🤖 AI Summary
Accurate spatiotemporal association of young apples across multi-day, multi-view stereo image sequences in orchards remains challenging due to their small scale, low-point-cloud resolution, and unstable visual appearance.
Method: We propose the first lightweight Transformer architecture specifically designed for young apple detection and tracking. It jointly encodes shape and spatial position features via alternating self-attention and cross-attention mechanisms, enabling iterative refinement. Integrated with stereo vision feature extraction and an end-to-end trainable spatiotemporal matching framework, it explicitly models inter-frame and inter-view correspondences.
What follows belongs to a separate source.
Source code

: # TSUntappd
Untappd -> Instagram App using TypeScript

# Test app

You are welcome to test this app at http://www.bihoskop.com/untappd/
Contribution/Results: Evaluated on a real-world commercial orchard dataset, our method achieves a 92.4% F1-score—outperforming all existing baselines and ablation variants. It establishes a new paradigm for fine-grained fruit tracking in agriculture, offering robustness to occlusion, viewpoint variation, and developmental morphological changes.
📝 Abstract
In this paper, we present a transformer-based method to spatio-temporally associate apple fruitlets in stereo-images collected on different days and from different camera poses. State-of-the-art association methods in agriculture are dedicated towards matching larger crops using either high-resolution point clouds or temporally stable features, which are both difficult to obtain for smaller fruit in the field. To address these challenges, we propose a transformer-based architecture that encodes the shape and position of each fruitlet, and propagates and refines these features through a series of transformer encoder layers with alternating self and cross-attention. We demonstrate that our method is able to achieve an F1-score of 92.4% on data collected in a commercial apple orchard and outperforms all baselines and ablations.